**DATA FOR PROCESSING**
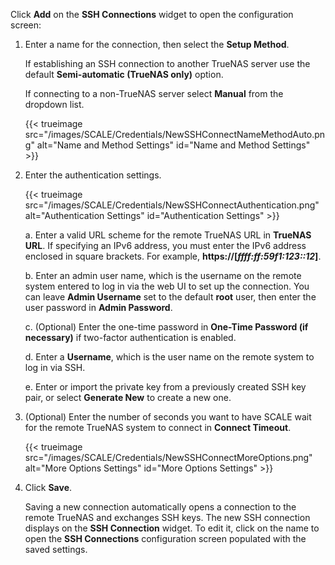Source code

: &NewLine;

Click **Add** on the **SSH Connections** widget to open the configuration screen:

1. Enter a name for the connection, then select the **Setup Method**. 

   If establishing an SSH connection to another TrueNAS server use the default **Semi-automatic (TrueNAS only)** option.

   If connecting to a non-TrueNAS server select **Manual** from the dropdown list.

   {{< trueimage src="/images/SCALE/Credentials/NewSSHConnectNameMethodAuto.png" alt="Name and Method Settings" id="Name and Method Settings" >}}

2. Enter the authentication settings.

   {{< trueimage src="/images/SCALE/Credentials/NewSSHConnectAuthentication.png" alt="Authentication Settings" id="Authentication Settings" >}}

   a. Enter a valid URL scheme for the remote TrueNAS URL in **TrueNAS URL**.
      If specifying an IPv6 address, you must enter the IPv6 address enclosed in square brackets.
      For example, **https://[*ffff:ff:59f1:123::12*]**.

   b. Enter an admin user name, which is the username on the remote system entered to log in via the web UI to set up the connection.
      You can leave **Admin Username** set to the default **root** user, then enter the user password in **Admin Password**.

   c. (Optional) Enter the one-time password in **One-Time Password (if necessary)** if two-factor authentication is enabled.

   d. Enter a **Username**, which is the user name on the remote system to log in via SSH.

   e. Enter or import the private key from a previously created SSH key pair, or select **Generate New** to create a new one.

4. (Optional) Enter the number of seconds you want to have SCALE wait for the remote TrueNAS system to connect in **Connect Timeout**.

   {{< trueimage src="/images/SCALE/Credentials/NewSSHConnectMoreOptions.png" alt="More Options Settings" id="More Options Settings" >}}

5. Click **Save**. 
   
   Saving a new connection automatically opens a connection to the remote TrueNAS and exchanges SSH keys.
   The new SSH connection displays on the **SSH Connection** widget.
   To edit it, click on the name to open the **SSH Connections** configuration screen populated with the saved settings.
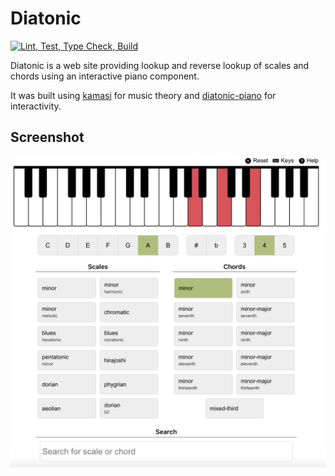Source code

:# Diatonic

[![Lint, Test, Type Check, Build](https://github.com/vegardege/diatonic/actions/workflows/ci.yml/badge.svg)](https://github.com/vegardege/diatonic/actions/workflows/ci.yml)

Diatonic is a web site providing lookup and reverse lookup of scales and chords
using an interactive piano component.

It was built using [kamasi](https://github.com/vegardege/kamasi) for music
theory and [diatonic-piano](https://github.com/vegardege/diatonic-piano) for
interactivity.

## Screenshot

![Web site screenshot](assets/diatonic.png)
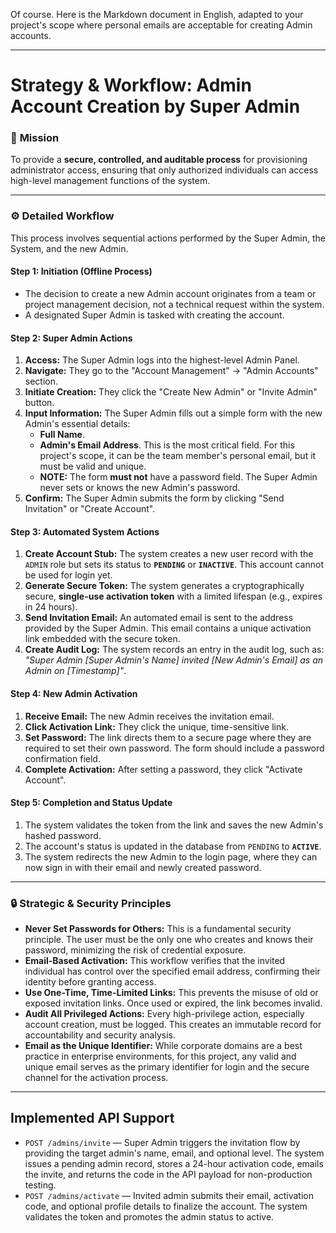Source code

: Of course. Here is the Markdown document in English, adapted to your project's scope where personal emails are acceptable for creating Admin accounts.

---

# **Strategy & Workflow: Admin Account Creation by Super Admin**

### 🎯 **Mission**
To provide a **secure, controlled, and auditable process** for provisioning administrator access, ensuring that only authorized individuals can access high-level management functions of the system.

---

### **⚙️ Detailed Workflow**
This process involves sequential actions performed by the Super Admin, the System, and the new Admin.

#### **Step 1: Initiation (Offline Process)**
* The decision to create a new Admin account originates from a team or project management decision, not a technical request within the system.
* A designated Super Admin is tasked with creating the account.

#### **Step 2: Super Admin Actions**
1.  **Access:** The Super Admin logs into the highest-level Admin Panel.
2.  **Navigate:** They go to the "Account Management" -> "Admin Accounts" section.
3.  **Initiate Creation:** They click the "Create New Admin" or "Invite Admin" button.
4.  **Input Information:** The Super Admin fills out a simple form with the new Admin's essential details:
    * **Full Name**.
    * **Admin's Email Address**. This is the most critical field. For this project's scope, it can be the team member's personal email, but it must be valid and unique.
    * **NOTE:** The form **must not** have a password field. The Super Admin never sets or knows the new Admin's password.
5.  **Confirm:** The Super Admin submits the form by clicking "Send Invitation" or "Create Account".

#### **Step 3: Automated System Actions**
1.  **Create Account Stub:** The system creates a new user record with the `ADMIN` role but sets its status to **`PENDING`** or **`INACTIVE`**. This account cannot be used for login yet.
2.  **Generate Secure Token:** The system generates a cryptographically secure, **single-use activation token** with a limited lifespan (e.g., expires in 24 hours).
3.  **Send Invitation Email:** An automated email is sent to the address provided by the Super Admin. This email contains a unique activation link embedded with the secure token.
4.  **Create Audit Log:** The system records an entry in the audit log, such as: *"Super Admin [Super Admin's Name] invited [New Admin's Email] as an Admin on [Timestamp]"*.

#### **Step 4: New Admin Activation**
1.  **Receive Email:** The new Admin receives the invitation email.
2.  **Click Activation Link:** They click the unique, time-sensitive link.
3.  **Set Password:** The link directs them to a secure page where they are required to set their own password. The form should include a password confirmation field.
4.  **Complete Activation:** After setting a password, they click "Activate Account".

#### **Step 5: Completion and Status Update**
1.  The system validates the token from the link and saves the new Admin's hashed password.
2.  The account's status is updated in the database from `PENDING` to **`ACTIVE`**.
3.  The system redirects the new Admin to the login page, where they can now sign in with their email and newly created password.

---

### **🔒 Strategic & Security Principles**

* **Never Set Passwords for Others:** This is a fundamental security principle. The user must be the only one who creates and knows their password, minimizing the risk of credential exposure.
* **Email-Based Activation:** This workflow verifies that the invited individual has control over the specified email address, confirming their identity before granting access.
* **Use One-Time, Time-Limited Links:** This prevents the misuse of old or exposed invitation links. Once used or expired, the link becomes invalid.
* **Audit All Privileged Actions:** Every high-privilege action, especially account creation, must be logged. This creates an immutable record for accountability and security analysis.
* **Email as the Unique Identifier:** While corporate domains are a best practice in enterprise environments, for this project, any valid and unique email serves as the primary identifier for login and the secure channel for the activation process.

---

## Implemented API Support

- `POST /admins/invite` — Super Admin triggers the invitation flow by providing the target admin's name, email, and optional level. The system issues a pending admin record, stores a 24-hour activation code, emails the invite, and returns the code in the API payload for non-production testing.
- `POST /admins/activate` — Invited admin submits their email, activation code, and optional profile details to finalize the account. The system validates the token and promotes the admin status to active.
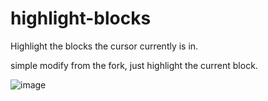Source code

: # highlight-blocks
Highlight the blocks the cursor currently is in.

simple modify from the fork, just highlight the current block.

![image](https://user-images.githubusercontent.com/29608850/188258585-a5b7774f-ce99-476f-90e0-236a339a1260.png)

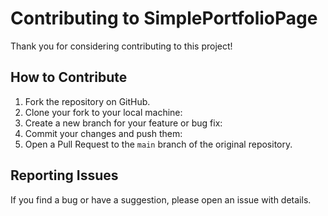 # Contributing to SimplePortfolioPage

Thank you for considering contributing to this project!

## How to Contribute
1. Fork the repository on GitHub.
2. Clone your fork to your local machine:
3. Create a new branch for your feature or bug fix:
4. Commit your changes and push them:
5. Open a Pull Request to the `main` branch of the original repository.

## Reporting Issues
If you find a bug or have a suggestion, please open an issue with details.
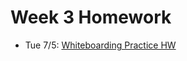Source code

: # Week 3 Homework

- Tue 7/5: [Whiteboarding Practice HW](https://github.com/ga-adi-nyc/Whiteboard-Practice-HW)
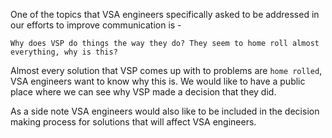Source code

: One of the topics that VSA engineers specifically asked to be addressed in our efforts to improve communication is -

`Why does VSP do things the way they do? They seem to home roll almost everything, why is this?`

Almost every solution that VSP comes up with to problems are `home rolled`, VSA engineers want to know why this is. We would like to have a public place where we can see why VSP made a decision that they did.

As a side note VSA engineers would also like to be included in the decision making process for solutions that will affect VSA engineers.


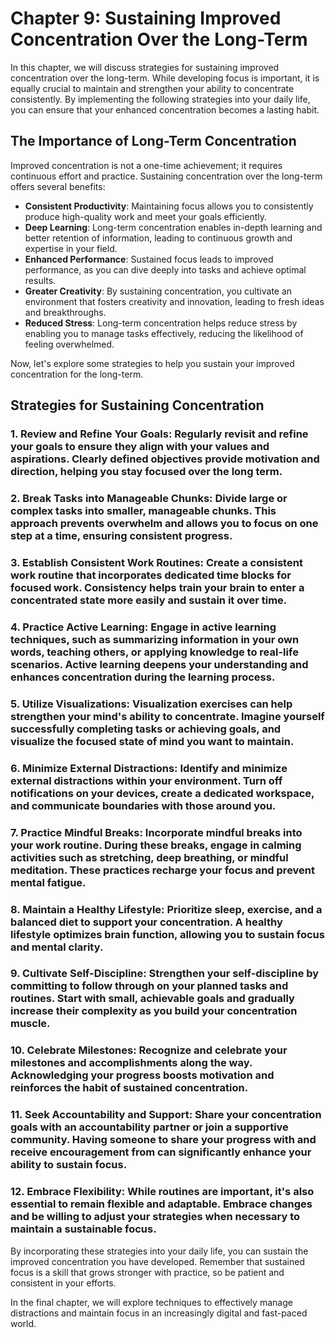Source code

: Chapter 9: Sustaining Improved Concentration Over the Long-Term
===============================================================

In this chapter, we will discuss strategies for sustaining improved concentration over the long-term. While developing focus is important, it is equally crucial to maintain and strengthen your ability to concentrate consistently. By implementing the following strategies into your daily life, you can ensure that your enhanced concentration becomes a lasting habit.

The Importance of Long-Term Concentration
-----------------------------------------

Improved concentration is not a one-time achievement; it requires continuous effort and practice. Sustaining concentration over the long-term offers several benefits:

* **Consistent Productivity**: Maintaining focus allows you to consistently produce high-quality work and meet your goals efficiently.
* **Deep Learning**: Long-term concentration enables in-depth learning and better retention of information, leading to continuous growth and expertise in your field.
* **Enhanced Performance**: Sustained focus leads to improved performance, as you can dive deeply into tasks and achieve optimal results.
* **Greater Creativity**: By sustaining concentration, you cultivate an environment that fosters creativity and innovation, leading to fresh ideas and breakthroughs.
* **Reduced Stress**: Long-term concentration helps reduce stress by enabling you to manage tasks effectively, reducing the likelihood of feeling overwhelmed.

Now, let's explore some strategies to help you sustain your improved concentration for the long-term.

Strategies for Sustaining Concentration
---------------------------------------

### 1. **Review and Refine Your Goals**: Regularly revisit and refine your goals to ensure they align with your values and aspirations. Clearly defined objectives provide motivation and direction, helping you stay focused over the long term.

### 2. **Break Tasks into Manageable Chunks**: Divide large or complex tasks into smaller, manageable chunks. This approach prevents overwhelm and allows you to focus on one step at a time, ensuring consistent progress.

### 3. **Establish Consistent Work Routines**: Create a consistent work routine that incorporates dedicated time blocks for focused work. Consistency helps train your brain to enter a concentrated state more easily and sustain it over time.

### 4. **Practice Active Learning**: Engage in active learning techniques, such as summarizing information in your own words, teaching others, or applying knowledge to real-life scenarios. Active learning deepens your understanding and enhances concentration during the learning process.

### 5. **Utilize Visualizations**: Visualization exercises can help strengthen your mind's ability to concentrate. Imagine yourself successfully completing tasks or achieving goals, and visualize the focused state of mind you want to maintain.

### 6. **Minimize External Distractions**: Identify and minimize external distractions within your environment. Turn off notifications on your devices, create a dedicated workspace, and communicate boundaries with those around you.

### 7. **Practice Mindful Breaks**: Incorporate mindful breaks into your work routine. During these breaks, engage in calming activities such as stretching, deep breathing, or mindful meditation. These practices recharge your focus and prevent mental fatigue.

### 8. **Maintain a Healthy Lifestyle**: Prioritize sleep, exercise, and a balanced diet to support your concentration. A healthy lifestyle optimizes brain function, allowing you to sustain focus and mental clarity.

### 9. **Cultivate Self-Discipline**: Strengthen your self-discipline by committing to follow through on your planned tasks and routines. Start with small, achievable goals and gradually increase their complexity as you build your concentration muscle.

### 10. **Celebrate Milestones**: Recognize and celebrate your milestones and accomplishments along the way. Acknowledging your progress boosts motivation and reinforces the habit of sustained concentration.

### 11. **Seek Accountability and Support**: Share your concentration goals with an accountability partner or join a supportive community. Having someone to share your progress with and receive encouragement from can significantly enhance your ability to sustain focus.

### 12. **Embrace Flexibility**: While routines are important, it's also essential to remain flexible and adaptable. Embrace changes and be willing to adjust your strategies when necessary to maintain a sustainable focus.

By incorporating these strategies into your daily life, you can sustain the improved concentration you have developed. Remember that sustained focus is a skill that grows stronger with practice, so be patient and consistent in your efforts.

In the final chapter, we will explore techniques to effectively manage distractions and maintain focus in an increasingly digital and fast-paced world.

**WHAT NEEDS TO BE DONE**
The line with "2. Enter the authentication settings." ends the range, and the first line of the data begins it; repeat exactly those lines and nothing more, omitting pictures.

**WRITTEN RESPONSE**
Source code

: &NewLine;

Click **Add** on the **SSH Connections** widget to open the configuration screen:

1. Enter a name for the connection, then select the **Setup Method**. 

   If establishing an SSH connection to another TrueNAS server use the default **Semi-automatic (TrueNAS only)** option.

   If connecting to a non-TrueNAS server select **Manual** from the dropdown list.

   {{< trueimage src="/images/SCALE/Credentials/NewSSHConnectNameMethodAuto.png" alt="Name and Method Settings" id="Name and Method Settings" >}}

2. Enter the authentication settings.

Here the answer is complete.